At my urging, with child-like glee the chefs ordered just about everything on the menu. There are few things as fulfilling as providing a fine meal to people who cook for a living, either because you cooked it yourself (although this can feel like being psychoanalyzed by Freud) or one of their chef-heroes is in the kitchen.
We started our monster midday repast with the Meatery Board, a voluminous selection of house-made meats, pâtés, pickles and condiments; an order of piping hot cracklin’; a lovely salad of screamingly fresh Covey Rose vegetables in a light bacon vinaigrette; a torchon of foie gras; and veal sweetbread poutine made with cheddar cheese curds and green onion gravy.

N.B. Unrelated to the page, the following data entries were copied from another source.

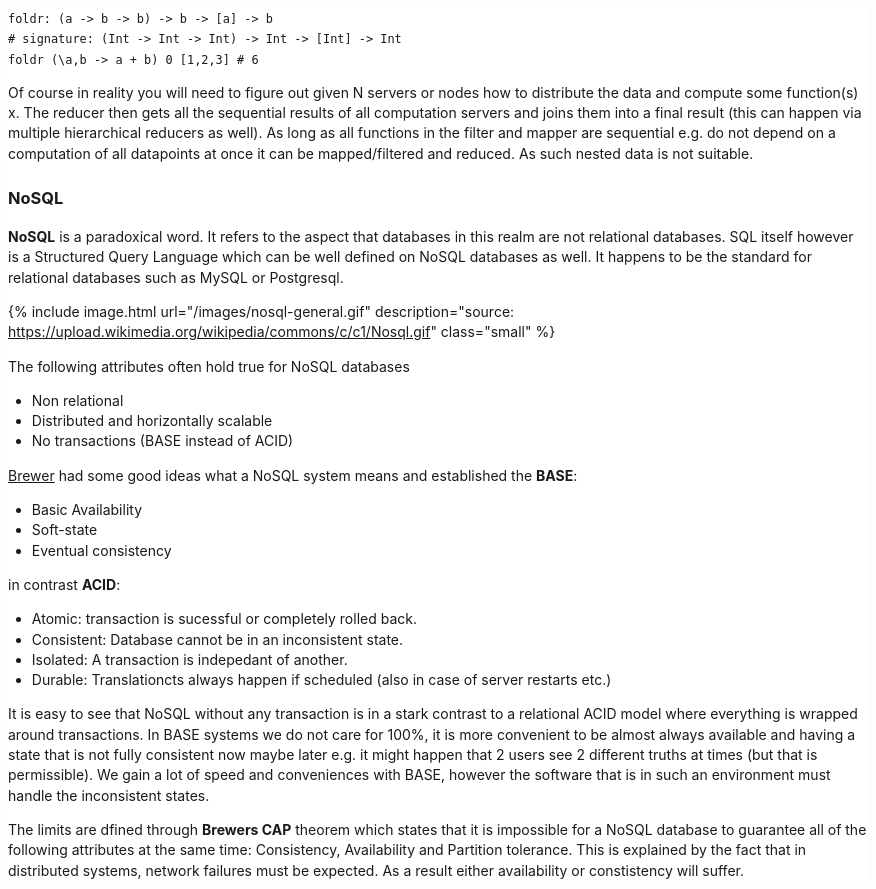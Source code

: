 <pre><code>foldr: (a -> b -> b) -> b -> [a] -> b
# signature: (Int -> Int -> Int) -> Int -> [Int] -> Int
foldr (\a,b -> a + b) 0 [1,2,3] # 6
</code></pre>

Of course in reality you will need to figure out given N servers or nodes how to distribute the data and compute some function(s) x. The reducer then gets all the sequential results of all computation servers and joins them into a final result (this can happen via multiple hierarchical reducers as well). As long as all functions in the filter and mapper are sequential e.g. do not depend on a computation of all datapoints at once it can be mapped/filtered and reduced. As such nested data is not suitable.
</div>
</div>

### NoSQL

<b>NoSQL</b> is a paradoxical word. It refers to the aspect that databases in this realm are not relational databases. SQL itself however is a Structured Query Language which can be well defined on NoSQL databases as well. It happens to be the standard for relational databases such as MySQL or Postgresql. 

{% include image.html url="/images/nosql-general.gif" description="source: https://upload.wikimedia.org/wikipedia/commons/c/c1/Nosql.gif" class="small" %}

The following attributes often hold true for NoSQL databases

  - Non relational
  - Distributed and horizontally scalable
  - No transactions (BASE instead of ACID)

<a href="http://www.cs.berkeley.edu/~brewer/cs262b-2004/PODC-keynote.pdf" target="_blank">Brewer</a> had some good ideas what a NoSQL system means and established the <b>BASE</b>:

  - Basic Availability
  - Soft-state
  - Eventual consistency

in contrast <b>ACID</b>:

  - Atomic: transaction is sucessful or completely rolled back.
  - Consistent: Database cannot be in an inconsistent state.
  - Isolated: A transaction is indepedant of another.
  - Durable: Translationcts always happen if scheduled (also in case of server restarts etc.)

It is easy to see that NoSQL without any transaction is in a stark contrast to a relational ACID model where everything is wrapped around transactions. In BASE systems we do not care for 100%, it is more convenient to be almost always available and having a state that is not fully consistent now maybe later e.g. it might happen that 2 users see 2 different truths at times (but that is permissible). We gain a lot of speed and conveniences with BASE, however the software that is in such an environment must handle the inconsistent states. 

The limits are dfined through <b>Brewers CAP</b> theorem which states that it is impossible for a NoSQL database to guarantee all of the following attributes at the same time: Consistency, Availability and Partition tolerance. This is explained by the fact that in distributed systems, network failures must be expected. As a result either availability or constistency will suffer.
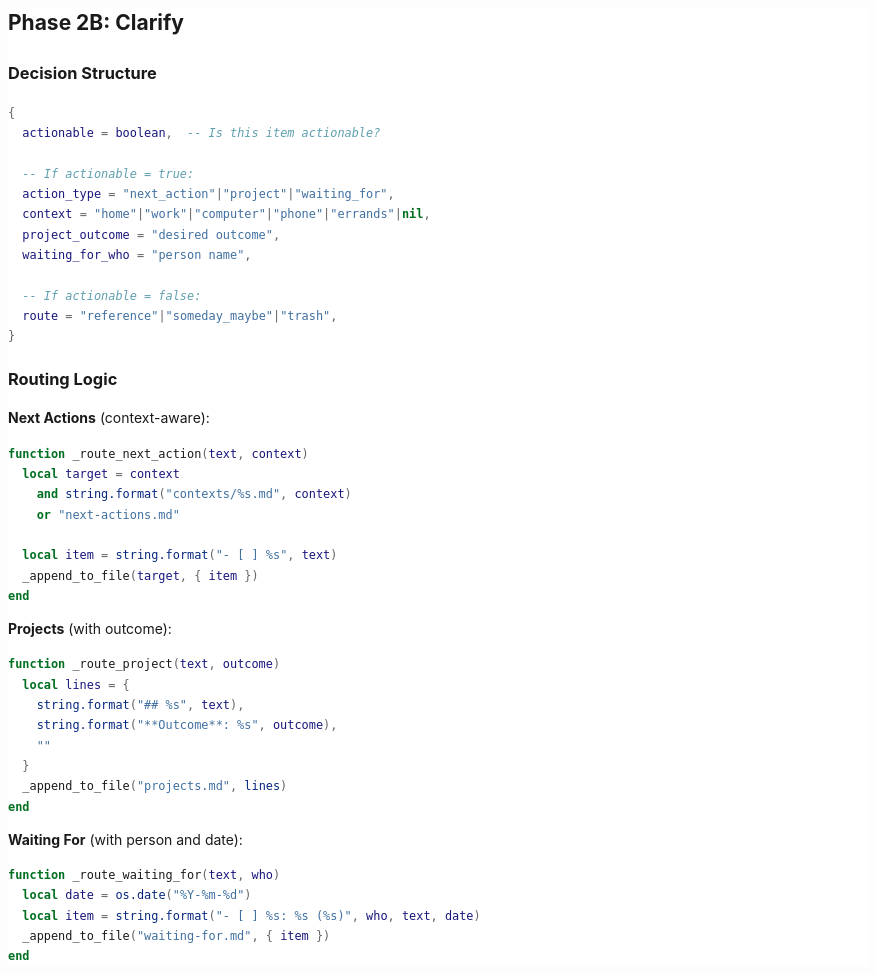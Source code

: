 ## Phase 2B: Clarify

### Decision Structure

```lua
{
  actionable = boolean,  -- Is this item actionable?

  -- If actionable = true:
  action_type = "next_action"|"project"|"waiting_for",
  context = "home"|"work"|"computer"|"phone"|"errands"|nil,
  project_outcome = "desired outcome",
  waiting_for_who = "person name",

  -- If actionable = false:
  route = "reference"|"someday_maybe"|"trash",
}
```

### Routing Logic

**Next Actions** (context-aware):

```lua
function _route_next_action(text, context)
  local target = context
    and string.format("contexts/%s.md", context)
    or "next-actions.md"

  local item = string.format("- [ ] %s", text)
  _append_to_file(target, { item })
end
```

**Projects** (with outcome):

```lua
function _route_project(text, outcome)
  local lines = {
    string.format("## %s", text),
    string.format("**Outcome**: %s", outcome),
    ""
  }
  _append_to_file("projects.md", lines)
end
```

**Waiting For** (with person and date):

```lua
function _route_waiting_for(text, who)
  local date = os.date("%Y-%m-%d")
  local item = string.format("- [ ] %s: %s (%s)", who, text, date)
  _append_to_file("waiting-for.md", { item })
end
```
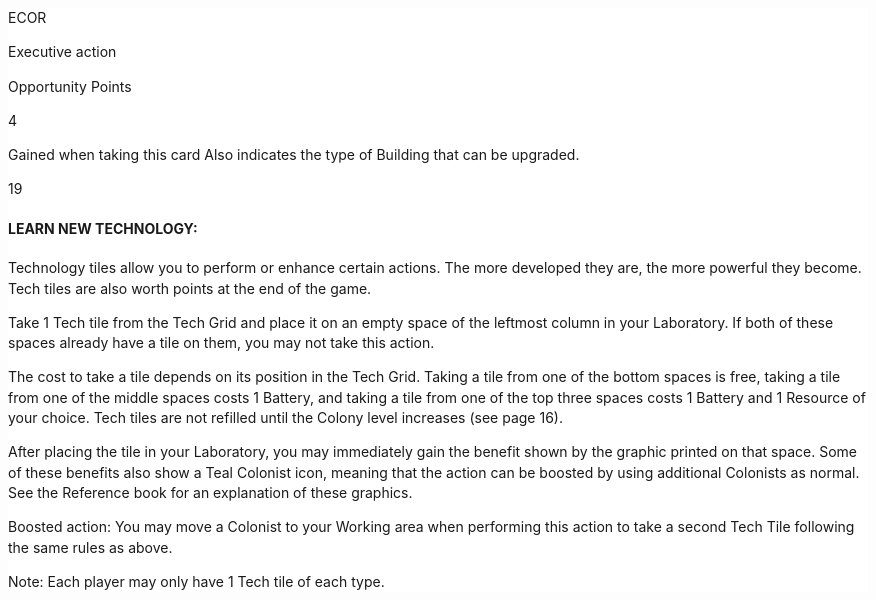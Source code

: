 ECOR

Executive action

Opportunity Points

4

Gained when taking this card
Also indicates the type of Building
that can be upgraded.

19

</figure>


<figure>
</figure>


#### LEARN NEW TECHNOLOGY:

Technology tiles allow you to perform or enhance certain actions. The more developed
they are, the more powerful they become. Tech tiles are also worth points at the end of
the game.

Take 1 Tech tile from the Tech Grid and place it
on an empty space of the leftmost column in your
Laboratory. If both of these spaces already have
a tile on them, you may not take this action.

The cost to take a tile depends on its position
in the Tech Grid. Taking a tile from one of the
bottom spaces is free, taking a tile from one of
the middle spaces costs 1 Battery, and taking
a tile from one of the top three spaces costs 1
Battery and 1 Resource of your choice. Tech tiles
are not refilled until the Colony level increases
(see page 16).

After placing the tile in your Laboratory, you
may immediately gain the benefit shown by
the graphic printed on that space. Some of
these benefits also show a Teal Colonist icon,
meaning that the action can be boosted by using
additional Colonists as normal. See the Reference
book for an explanation of these graphics.

Boosted action: You may move a Colonist to your
Working area when performing this action to take
a second Tech Tile following the same rules as
above.

Note: Each player may only have 1 Tech tile of
each type.


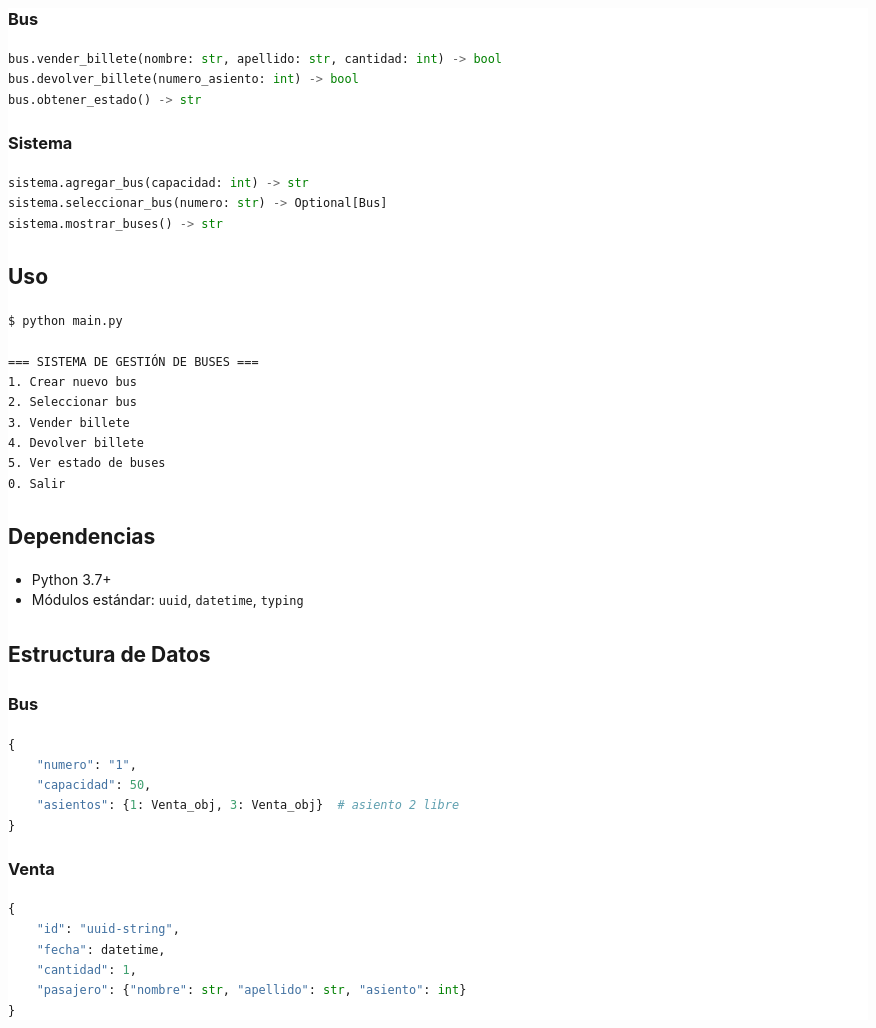 ### Bus
```python
bus.vender_billete(nombre: str, apellido: str, cantidad: int) -> bool
bus.devolver_billete(numero_asiento: int) -> bool
bus.obtener_estado() -> str
```

### Sistema
```python
sistema.agregar_bus(capacidad: int) -> str
sistema.seleccionar_bus(numero: str) -> Optional[Bus]
sistema.mostrar_buses() -> str
```

## Uso

```bash
$ python main.py

=== SISTEMA DE GESTIÓN DE BUSES ===
1. Crear nuevo bus
2. Seleccionar bus  
3. Vender billete
4. Devolver billete
5. Ver estado de buses
0. Salir
```

## Dependencias

- Python 3.7+
- Módulos estándar: `uuid`, `datetime`, `typing`

## Estructura de Datos

### Bus
```python
{
    "numero": "1",
    "capacidad": 50,
    "asientos": {1: Venta_obj, 3: Venta_obj}  # asiento 2 libre
}
```

### Venta
```python
{
    "id": "uuid-string",
    "fecha": datetime,
    "cantidad": 1,
    "pasajero": {"nombre": str, "apellido": str, "asiento": int}
}
```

The to-go boxes were already filling up with leftovers, but the discovery mission continued with Barbecue Goat with citrus slaw; medium-rare Venison Backstrap served with barley flecked with caramelized onions, horseradish crème fraiche and dried cherry jam; and a killer Buttermilk Fried Chicken Sandwich.
I contemplated heading to the ladies’ room for a nap, but the arrival of dessert stooped me: Chocolate Mousse made with cayenne and cane syrup and served with blood orange and candied almonds; and Warm Bourbon Cornbread Pudding.
It was a meal for the ages. I figured we would talk about it for years to come.
Imagine my joy when, a few weeks later, I learned that Issac Toups and his wife/sommelier/business partner Amanda had signed the lease to take over the beautiful restaurant space within SoFab. Toups’ kitchen will be right across the building from mine. This is a thrilling new partnership. On behalf of our team at SoFab I would like to welcome the addition of Toups’ South (the Meatery will remain on Carrollton Avenue) to our happy place. They estimate opening in mid-September.
I celebrated my happy birthday with another of my favorite chefs, Michael Gulotta. He hits the mark every time.
Knowing what her pick would be, I left my newly no longer vegan – not even vegetarian, but now pescatarian (seafood eating) – daughter, Cecilia, to choose the place. She predictably chose MoPho. We couldn’t decide (never can), so we ordered and split three entrées: Mussels Braised in Coconut Red Curry; Gulf Shrimp in Fresh Turmeric Curry; and Crispy Summer Vegetable Tempura with bulgur wheat and sweet corn and coconut risotto – another memorable meal.